- Born: Arthur Edward Smith 24 August 1920 Alford, Lincolnshire
- Died: 13 September 2015 (aged 95)
- Title: Commander of the Order of the British Empire; Officer of the Order of the Golden Ark;
- Spouse: Mary Goddard (m. 1949–2008, her death)
- Children: Alison Smith; Helen Smith;

= Ted Smith (conservationist) =

British conservation pioneer and English teacher (1920–2015)

Arthur Edward Smith CBE was a British conservation pioneer and English teacher from Lincolnshire. He was primarily known for his work in founding the Lincolnshire Wildlife Trust, and in extending the Wildlife Trust movement across Britain to form what is now the Wildlife Trusts.

==Early life==
Ted Smith came from a relatively poor background; his father Arthur was a plumber, and his parents ran a bakery and grocery shop. He attended Leeds University, and studied English, where he was taught by Bruce Dickins. He spent much of his adult life working firstly as a teacher in Leeds and then Norfolk, and then as an adult education tutor in Lincolnshire.

==Nature Conservation==
The nature conservation movement started as a very elite movement in the United Kingdom, led by wealthy aristocrats or academics such as Charles Rothschild who initially envisaged a national network of nature reserves. After the Second World War, however, Smith drove the movement towards different goals and methods, most notably in recognising the threat from post-war agricultural methods and forming nature reserves that were accessible to the public and scientists. This was joined with the creation of more local wildlife trusts. Smith directly helped found the Lincolnshire Wildlife Trust as its first Honorary Secretary, and helped spark the foundation of other early trusts such as those in Cambridgeshire Wildlife Trust and Leicestershire Wildlife Trust. He particularly championed the creation of the nature reserve at Gibraltar Point, which provided a blueprint for his ideas compared to the less publicly accessible nature reserves founded by earlier conservationists. He was a member of the Lincolnshire Naturalists' Union and served as its President in 1968.
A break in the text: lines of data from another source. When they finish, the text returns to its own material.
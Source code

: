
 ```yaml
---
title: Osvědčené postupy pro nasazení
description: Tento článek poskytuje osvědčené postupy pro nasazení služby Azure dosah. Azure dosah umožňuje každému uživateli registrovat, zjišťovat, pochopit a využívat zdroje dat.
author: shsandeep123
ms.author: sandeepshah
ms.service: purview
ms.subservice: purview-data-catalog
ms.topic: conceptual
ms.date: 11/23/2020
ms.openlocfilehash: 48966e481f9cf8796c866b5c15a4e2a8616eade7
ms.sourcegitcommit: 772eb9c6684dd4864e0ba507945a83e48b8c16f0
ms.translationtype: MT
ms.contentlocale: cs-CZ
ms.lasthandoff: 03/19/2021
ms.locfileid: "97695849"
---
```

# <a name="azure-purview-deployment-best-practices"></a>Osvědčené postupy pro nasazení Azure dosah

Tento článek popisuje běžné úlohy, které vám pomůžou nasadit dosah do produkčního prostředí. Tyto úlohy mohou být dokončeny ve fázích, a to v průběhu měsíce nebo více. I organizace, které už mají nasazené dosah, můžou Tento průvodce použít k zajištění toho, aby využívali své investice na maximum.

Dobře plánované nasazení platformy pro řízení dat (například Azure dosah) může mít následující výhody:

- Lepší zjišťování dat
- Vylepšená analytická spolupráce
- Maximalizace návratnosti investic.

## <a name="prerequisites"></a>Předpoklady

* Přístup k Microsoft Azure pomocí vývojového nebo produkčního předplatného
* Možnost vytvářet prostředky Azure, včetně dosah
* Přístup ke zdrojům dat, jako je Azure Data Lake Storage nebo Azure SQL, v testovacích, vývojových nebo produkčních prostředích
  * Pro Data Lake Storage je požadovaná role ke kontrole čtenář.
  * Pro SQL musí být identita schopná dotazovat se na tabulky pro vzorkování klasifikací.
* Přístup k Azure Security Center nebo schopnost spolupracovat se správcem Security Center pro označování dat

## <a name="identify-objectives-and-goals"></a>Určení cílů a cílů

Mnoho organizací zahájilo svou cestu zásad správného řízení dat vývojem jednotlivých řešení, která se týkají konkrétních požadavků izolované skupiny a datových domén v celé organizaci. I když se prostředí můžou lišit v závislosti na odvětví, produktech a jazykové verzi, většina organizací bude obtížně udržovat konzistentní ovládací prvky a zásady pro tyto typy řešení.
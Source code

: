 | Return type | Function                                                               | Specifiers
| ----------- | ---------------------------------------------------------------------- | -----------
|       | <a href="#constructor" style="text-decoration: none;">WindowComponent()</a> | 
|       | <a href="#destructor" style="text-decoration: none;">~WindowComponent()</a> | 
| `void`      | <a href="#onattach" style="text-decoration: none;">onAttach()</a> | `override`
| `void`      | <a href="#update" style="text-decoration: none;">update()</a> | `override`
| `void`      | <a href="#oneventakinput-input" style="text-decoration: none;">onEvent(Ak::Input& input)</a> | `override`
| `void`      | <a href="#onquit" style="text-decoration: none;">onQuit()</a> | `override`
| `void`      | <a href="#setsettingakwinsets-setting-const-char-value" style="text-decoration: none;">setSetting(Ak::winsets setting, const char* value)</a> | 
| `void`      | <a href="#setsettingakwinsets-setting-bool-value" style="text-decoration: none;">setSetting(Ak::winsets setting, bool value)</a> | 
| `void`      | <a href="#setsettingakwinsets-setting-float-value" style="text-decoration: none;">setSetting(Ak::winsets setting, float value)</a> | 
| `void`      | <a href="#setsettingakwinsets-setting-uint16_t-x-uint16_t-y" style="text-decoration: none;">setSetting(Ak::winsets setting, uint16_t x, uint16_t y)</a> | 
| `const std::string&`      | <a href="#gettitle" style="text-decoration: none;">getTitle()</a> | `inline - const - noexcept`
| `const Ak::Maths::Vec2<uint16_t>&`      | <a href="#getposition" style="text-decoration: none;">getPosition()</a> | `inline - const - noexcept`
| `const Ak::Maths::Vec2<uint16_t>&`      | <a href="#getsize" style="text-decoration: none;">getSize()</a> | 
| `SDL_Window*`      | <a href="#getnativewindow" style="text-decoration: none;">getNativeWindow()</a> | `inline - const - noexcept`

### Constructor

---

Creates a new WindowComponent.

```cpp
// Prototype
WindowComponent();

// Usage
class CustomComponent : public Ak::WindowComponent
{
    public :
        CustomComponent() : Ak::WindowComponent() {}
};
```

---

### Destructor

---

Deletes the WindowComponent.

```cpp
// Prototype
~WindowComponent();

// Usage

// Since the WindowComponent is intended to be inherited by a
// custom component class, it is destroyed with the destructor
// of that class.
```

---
Later in life he became chairman and then President of the Lincolnshire Trust, holding the latter position until his death in 2015; he also became the Chairman of the England Committee of the Nature Conservancy Council (now Natural England) and first General Secretary of the Royal Society of Nature Conservation.

He received multiple awards for his work in nature conservation, including the CBE in 1998, having received the OBE in 1963. He was the first recipient of the Christopher Cadbury medal for nature conservation, was awarded an Honorary Doctorate of Science by the University of Lincolnshire and Humberside in 1999, and became an Officer of the Order of the Golden Ark in 2000. In 2012 he received a centenary award from the Wildlife Trusts, presented by his friend and colleague Sir David Attenborough. The Gibraltar Point nature reserve was dedicated to him in 2010.

==Personal life==
Smith met Mary Goddard in 1948 on a trip to Skokholm, and married her in 1949. They have two surviving children; Professor Alison Smith, a prominent specialist in plant metabolism, and Dr Helen Smith, an arachnologist and president of the British Arachnological Society. He died on 13 September 2015.

He was a lifelong member of the Liberal party and its successor, the Liberal Democrats.